What you should do.
Your task is to find every line of the listing that includes "LAYOUT" and copy it.

"""

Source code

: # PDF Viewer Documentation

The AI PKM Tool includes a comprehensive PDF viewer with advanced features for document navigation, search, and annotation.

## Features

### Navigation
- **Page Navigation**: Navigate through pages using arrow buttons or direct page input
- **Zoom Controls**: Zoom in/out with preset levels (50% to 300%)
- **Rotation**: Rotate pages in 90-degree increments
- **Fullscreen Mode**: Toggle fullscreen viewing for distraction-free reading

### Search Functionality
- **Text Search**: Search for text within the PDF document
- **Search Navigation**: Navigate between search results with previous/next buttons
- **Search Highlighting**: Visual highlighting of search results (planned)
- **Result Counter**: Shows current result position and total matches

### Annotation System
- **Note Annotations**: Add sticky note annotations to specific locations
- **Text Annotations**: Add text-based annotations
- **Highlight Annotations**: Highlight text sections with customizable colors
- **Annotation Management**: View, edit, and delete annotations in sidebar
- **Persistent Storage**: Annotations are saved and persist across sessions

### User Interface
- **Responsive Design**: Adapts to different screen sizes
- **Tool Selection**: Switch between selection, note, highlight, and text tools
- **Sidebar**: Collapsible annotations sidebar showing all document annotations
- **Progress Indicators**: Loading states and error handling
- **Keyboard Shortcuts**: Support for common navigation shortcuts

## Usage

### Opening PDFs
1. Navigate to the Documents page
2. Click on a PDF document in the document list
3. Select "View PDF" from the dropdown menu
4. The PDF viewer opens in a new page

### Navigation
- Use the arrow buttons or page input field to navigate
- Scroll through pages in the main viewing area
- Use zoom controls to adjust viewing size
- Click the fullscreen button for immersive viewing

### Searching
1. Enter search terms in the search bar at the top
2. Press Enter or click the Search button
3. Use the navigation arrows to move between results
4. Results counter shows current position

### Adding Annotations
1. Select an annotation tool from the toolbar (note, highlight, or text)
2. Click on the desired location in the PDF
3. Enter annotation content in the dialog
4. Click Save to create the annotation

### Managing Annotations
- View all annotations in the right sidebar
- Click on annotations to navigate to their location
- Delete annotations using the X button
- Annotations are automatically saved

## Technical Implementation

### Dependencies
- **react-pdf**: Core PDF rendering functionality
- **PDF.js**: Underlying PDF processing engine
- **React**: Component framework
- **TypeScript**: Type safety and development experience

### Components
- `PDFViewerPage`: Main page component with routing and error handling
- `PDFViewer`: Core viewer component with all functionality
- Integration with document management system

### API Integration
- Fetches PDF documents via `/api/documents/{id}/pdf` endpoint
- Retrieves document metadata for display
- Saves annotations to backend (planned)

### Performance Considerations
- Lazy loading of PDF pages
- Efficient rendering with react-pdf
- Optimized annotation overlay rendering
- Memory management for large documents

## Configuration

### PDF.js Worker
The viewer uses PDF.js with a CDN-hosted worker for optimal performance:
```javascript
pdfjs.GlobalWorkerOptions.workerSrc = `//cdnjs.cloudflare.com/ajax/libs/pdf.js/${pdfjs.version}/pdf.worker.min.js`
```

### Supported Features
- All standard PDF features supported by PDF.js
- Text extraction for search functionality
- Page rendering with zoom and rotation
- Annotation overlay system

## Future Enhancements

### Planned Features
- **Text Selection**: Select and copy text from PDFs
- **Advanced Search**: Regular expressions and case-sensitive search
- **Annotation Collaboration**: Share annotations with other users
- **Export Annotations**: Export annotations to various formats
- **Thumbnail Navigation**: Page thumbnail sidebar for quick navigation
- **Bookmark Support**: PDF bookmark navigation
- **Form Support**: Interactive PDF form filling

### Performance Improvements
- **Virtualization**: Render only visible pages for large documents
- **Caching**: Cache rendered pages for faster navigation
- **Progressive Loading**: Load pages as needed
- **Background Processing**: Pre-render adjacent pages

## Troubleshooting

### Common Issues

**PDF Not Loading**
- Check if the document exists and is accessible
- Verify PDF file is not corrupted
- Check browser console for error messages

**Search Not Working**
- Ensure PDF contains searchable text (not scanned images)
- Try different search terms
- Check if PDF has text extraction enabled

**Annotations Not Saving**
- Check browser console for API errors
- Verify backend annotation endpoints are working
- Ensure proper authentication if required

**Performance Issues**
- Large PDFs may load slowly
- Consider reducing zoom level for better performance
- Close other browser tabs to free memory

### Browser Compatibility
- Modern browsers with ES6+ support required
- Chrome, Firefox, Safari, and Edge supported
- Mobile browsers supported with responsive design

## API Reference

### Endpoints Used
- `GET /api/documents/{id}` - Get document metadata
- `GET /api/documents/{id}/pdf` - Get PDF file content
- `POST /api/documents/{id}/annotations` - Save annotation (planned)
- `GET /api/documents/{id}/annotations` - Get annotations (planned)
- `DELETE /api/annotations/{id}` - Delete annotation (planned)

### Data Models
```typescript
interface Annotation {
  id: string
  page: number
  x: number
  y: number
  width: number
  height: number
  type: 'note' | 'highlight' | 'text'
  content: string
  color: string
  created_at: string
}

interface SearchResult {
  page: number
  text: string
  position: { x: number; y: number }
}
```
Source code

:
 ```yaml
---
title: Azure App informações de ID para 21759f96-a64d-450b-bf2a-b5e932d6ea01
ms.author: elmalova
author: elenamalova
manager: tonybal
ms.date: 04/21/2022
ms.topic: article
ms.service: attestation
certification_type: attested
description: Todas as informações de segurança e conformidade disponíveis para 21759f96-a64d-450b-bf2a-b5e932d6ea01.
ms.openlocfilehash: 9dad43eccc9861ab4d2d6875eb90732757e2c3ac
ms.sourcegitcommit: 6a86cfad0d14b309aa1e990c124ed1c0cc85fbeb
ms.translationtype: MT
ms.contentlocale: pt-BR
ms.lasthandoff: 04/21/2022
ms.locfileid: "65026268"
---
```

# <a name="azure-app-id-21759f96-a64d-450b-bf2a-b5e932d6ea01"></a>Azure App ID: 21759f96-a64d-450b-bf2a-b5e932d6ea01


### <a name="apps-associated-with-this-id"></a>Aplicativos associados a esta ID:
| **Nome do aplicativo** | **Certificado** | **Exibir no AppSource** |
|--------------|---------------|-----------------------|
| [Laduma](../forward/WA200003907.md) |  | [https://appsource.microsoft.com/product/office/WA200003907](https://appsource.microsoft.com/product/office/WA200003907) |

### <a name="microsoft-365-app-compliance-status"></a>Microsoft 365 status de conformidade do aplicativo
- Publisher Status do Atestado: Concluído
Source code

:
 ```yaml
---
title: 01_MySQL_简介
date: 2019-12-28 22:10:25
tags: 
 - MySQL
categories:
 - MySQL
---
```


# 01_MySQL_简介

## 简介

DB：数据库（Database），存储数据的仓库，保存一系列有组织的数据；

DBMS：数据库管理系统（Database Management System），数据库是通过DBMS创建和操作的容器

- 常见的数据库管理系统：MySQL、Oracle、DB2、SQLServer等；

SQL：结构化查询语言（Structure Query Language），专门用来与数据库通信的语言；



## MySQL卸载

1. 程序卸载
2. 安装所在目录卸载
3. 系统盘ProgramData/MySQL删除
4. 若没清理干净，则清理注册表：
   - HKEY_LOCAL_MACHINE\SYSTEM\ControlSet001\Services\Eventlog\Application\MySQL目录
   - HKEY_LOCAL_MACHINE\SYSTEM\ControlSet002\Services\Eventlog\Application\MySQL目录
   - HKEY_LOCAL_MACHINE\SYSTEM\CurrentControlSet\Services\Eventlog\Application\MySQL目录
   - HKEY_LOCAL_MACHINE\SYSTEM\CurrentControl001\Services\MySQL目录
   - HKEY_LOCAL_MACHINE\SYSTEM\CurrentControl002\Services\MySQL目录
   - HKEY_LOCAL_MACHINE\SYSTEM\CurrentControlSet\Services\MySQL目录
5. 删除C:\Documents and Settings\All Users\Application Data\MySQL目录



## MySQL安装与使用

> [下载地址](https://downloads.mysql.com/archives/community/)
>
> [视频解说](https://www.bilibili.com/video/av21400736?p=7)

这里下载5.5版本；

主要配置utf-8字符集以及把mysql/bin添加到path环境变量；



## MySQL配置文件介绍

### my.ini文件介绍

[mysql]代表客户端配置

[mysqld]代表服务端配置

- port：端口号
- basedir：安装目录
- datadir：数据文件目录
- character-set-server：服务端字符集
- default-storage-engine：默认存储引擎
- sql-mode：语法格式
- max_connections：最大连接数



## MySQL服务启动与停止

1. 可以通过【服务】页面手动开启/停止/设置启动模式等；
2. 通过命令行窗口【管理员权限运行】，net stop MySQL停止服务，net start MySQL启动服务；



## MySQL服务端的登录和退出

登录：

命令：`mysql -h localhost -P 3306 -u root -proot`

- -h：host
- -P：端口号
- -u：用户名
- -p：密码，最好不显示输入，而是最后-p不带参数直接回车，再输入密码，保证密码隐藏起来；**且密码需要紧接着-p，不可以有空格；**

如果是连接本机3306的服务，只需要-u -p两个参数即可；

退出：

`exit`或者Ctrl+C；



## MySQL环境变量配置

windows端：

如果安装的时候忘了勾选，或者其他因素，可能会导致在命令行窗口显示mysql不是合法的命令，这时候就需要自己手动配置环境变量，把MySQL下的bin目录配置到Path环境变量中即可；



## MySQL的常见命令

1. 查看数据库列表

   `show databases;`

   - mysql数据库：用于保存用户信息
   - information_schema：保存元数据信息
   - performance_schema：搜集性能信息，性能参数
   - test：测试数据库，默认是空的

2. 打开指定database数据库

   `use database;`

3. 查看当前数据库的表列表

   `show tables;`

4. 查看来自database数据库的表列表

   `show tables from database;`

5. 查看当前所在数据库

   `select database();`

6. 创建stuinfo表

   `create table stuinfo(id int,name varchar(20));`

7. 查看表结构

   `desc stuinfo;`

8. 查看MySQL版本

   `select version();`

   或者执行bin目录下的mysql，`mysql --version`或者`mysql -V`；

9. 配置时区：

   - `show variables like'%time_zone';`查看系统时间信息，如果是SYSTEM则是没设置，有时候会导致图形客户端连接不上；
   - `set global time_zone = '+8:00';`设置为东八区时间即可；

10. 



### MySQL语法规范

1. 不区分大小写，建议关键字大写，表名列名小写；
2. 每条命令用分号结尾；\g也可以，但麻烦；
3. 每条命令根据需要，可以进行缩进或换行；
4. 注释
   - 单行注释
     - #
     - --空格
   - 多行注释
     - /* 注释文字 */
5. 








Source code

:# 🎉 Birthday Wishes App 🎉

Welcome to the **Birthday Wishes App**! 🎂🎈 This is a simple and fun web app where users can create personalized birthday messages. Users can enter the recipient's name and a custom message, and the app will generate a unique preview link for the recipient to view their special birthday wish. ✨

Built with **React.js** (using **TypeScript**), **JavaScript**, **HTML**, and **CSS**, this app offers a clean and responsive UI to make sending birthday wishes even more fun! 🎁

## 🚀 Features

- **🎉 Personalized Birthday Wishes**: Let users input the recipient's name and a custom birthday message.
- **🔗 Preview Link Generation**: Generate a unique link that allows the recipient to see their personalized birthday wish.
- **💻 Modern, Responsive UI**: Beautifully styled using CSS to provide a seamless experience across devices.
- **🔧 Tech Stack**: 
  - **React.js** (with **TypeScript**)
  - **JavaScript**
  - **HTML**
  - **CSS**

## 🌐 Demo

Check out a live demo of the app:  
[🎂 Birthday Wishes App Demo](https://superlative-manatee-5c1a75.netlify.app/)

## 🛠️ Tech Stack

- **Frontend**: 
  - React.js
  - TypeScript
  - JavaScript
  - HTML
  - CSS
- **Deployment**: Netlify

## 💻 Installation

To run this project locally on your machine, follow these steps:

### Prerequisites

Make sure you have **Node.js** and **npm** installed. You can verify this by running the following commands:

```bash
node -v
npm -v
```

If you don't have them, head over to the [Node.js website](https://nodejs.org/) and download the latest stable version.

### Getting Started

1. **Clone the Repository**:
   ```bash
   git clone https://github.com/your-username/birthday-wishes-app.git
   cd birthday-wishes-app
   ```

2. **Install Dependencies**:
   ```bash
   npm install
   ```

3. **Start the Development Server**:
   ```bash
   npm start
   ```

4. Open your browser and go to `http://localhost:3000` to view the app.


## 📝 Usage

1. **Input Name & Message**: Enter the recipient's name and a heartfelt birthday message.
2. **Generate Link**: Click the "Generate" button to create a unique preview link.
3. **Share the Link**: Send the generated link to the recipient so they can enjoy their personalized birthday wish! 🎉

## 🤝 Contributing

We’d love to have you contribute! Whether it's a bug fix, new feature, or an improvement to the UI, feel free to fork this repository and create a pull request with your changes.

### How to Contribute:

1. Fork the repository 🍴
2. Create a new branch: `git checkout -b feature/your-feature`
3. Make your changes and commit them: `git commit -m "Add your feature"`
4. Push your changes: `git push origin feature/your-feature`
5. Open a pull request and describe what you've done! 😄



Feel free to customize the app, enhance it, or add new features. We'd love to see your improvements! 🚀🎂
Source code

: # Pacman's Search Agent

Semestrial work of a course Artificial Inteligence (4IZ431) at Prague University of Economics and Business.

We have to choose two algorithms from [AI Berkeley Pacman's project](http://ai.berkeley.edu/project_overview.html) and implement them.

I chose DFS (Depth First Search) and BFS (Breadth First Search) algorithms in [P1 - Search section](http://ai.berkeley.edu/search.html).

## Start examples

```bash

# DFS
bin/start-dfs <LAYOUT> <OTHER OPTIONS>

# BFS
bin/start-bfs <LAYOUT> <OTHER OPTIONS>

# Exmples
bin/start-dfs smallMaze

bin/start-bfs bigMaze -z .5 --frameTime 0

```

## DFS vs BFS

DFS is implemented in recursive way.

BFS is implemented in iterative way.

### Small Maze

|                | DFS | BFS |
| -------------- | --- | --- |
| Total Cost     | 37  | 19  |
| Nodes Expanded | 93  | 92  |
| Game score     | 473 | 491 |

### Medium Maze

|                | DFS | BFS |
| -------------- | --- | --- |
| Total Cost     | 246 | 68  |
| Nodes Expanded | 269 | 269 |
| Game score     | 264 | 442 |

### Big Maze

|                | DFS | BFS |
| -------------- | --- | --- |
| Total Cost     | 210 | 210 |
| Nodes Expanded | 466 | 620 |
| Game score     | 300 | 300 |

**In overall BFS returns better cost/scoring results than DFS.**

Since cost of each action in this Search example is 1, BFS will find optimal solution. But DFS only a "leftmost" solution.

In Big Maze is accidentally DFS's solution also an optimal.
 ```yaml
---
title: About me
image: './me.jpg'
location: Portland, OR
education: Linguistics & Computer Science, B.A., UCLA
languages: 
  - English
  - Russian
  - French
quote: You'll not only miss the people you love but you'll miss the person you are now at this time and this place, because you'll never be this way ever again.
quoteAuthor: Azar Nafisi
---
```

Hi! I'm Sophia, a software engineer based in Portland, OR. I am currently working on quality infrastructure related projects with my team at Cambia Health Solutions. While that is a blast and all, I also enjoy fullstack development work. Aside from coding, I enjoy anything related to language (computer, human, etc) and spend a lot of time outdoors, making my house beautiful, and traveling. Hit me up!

"""

Answer box.
bin/start-dfs <LAYOUT> <OTHER OPTIONS>
bin/start-bfs <LAYOUT> <OTHER OPTIONS>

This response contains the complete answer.